YOUR GOAL:
Copy each line of the data below, character for character.
####
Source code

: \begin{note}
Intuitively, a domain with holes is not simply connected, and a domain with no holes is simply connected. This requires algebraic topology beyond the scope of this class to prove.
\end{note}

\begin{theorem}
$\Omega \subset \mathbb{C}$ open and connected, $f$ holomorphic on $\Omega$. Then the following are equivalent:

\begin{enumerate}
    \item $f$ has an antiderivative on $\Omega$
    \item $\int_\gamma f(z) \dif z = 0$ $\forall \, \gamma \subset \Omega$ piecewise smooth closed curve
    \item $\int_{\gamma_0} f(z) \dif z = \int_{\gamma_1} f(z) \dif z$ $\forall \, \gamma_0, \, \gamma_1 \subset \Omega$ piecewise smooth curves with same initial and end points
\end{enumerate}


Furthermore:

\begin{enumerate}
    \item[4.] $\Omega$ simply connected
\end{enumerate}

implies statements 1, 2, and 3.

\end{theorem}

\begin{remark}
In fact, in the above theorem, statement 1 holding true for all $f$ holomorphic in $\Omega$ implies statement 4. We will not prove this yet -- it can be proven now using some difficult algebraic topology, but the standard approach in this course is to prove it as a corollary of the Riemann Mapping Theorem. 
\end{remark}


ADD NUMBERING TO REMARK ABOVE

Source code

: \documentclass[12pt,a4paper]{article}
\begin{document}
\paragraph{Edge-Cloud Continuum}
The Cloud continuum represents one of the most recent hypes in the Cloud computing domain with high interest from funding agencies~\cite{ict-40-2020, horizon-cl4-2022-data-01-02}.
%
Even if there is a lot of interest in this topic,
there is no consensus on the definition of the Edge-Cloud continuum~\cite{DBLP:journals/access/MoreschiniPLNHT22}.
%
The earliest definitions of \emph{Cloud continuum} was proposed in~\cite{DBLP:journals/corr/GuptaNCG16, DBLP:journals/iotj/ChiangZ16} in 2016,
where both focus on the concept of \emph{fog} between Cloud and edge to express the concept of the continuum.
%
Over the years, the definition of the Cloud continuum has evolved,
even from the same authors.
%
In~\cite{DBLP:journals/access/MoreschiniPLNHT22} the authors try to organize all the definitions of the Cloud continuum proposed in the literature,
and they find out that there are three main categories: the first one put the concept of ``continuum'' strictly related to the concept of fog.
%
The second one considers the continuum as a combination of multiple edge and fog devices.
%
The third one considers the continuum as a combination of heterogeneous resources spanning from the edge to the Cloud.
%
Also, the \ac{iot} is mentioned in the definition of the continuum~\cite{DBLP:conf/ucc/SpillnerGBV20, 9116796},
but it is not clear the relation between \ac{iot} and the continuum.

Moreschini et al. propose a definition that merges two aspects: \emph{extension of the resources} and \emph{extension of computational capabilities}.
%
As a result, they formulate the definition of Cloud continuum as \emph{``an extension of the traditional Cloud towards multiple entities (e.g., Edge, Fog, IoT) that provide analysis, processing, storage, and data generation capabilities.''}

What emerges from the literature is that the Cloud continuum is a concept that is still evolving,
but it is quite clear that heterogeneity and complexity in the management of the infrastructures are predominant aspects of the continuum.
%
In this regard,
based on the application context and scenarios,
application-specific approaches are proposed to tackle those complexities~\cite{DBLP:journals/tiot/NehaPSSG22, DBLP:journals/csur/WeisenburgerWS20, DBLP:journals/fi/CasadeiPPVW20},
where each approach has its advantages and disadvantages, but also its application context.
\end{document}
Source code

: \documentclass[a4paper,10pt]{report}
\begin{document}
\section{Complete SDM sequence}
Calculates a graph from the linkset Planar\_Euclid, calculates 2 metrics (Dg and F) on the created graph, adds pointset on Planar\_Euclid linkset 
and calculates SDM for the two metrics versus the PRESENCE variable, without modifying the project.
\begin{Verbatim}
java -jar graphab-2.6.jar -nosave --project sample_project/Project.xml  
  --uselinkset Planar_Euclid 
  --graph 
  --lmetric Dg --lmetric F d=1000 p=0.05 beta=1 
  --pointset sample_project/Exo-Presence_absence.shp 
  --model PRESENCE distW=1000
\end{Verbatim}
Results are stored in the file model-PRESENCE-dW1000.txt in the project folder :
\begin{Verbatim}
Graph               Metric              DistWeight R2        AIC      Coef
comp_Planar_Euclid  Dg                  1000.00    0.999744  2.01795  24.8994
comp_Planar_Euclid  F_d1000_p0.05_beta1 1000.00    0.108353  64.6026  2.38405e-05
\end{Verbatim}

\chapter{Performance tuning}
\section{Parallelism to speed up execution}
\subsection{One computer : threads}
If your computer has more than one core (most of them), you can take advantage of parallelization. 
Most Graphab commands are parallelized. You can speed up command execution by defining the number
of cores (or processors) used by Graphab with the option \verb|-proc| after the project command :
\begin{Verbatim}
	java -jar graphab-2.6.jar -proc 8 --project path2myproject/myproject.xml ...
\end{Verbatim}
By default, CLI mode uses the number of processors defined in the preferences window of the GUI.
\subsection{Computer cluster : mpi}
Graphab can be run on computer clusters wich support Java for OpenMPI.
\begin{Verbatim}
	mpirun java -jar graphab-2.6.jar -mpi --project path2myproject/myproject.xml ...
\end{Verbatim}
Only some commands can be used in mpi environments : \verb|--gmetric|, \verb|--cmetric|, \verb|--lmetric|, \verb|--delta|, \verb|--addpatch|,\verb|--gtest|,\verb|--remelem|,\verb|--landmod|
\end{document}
####
RESULT OF THE TASK:
Source code

: \begin{note}
Intuitively, a domain with holes is not simply connected, and a domain with no holes is simply connected. This requires algebraic topology beyond the scope of this class to prove.
\end{note}

\begin{theorem}
$\Omega \subset \mathbb{C}$ open and connected, $f$ holomorphic on $\Omega$. Then the following are equivalent:

\begin{enumerate}
    \item $f$ has an antiderivative on $\Omega$
    \item $\int_\gamma f(z) \dif z = 0$ $\forall \, \gamma \subset \Omega$ piecewise smooth closed curve
    \item $\int_{\gamma_0} f(z) \dif z = \int_{\gamma_1} f(z) \dif z$ $\forall \, \gamma_0, \, \gamma_1 \subset \Omega$ piecewise smooth curves with same initial and end points
\end{enumerate}


Furthermore:

\begin{enumerate}
    \item[4.] $\Omega$ simply connected
\end{enumerate}

implies statements 1, 2, and 3.

\end{theorem}

\begin{remark}
In fact, in the above theorem, statement 1 holding true for all $f$ holomorphic in $\Omega$ implies statement 4. We will not prove this yet -- it can be proven now using some difficult algebraic topology, but the standard approach in this course is to prove it as a corollary of the Riemann Mapping Theorem. 
\end{remark}


ADD NUMBERING TO REMARK ABOVE

Source code

: \documentclass[12pt,a4paper]{article}
\begin{document}
\paragraph{Edge-Cloud Continuum}
The Cloud continuum represents one of the most recent hypes in the Cloud computing domain with high interest from funding agencies~\cite{ict-40-2020, horizon-cl4-2022-data-01-02}.
%
Even if there is a lot of interest in this topic,
there is no consensus on the definition of the Edge-Cloud continuum~\cite{DBLP:journals/access/MoreschiniPLNHT22}.
%
The earliest definitions of \emph{Cloud continuum} was proposed in~\cite{DBLP:journals/corr/GuptaNCG16, DBLP:journals/iotj/ChiangZ16} in 2016,
where both focus on the concept of \emph{fog} between Cloud and edge to express the concept of the continuum.
%
Over the years, the definition of the Cloud continuum has evolved,
even from the same authors.
%
In~\cite{DBLP:journals/access/MoreschiniPLNHT22} the authors try to organize all the definitions of the Cloud continuum proposed in the literature,
and they find out that there are three main categories: the first one put the concept of ``continuum'' strictly related to the concept of fog.
%
The second one considers the continuum as a combination of multiple edge and fog devices.
%
The third one considers the continuum as a combination of heterogeneous resources spanning from the edge to the Cloud.
%
Also, the \ac{iot} is mentioned in the definition of the continuum~\cite{DBLP:conf/ucc/SpillnerGBV20, 9116796},
but it is not clear the relation between \ac{iot} and the continuum.

Moreschini et al. propose a definition that merges two aspects: \emph{extension of the resources} and \emph{extension of computational capabilities}.
%
As a result, they formulate the definition of Cloud continuum as \emph{``an extension of the traditional Cloud towards multiple entities (e.g., Edge, Fog, IoT) that provide analysis, processing, storage, and data generation capabilities.''}

What emerges from the literature is that the Cloud continuum is a concept that is still evolving,
but it is quite clear that heterogeneity and complexity in the management of the infrastructures are predominant aspects of the continuum.
%
In this regard,
based on the application context and scenarios,
application-specific approaches are proposed to tackle those complexities~\cite{DBLP:journals/tiot/NehaPSSG22, DBLP:journals/csur/WeisenburgerWS20, DBLP:journals/fi/CasadeiPPVW20},
where each approach has its advantages and disadvantages, but also its application context.
\end{document}
Source code

: \documentclass[a4paper,10pt]{report}
\begin{document}
\section{Complete SDM sequence}
Calculates a graph from the linkset Planar\_Euclid, calculates 2 metrics (Dg and F) on the created graph, adds pointset on Planar\_Euclid linkset 
and calculates SDM for the two metrics versus the PRESENCE variable, without modifying the project.
\begin{Verbatim}
java -jar graphab-2.6.jar -nosave --project sample_project/Project.xml  
  --uselinkset Planar_Euclid 
  --graph 
  --lmetric Dg --lmetric F d=1000 p=0.05 beta=1 
  --pointset sample_project/Exo-Presence_absence.shp 
  --model PRESENCE distW=1000
\end{Verbatim}
Results are stored in the file model-PRESENCE-dW1000.txt in the project folder :
\begin{Verbatim}
Graph               Metric              DistWeight R2        AIC      Coef
comp_Planar_Euclid  Dg                  1000.00    0.999744  2.01795  24.8994
comp_Planar_Euclid  F_d1000_p0.05_beta1 1000.00    0.108353  64.6026  2.38405e-05
\end{Verbatim}

\chapter{Performance tuning}
\section{Parallelism to speed up execution}
\subsection{One computer : threads}
If your computer has more than one core (most of them), you can take advantage of parallelization. 
Most Graphab commands are parallelized. You can speed up command execution by defining the number
of cores (or processors) used by Graphab with the option \verb|-proc| after the project command :
\begin{Verbatim}
	java -jar graphab-2.6.jar -proc 8 --project path2myproject/myproject.xml ...
\end{Verbatim}
By default, CLI mode uses the number of processors defined in the preferences window of the GUI.
\subsection{Computer cluster : mpi}
Graphab can be run on computer clusters wich support Java for OpenMPI.
\begin{Verbatim}
	mpirun java -jar graphab-2.6.jar -mpi --project path2myproject/myproject.xml ...
\end{Verbatim}
Only some commands can be used in mpi environments : \verb|--gmetric|, \verb|--cmetric|, \verb|--lmetric|, \verb|--delta|, \verb|--addpatch|,\verb|--gtest|,\verb|--remelem|,\verb|--landmod|
\end{document}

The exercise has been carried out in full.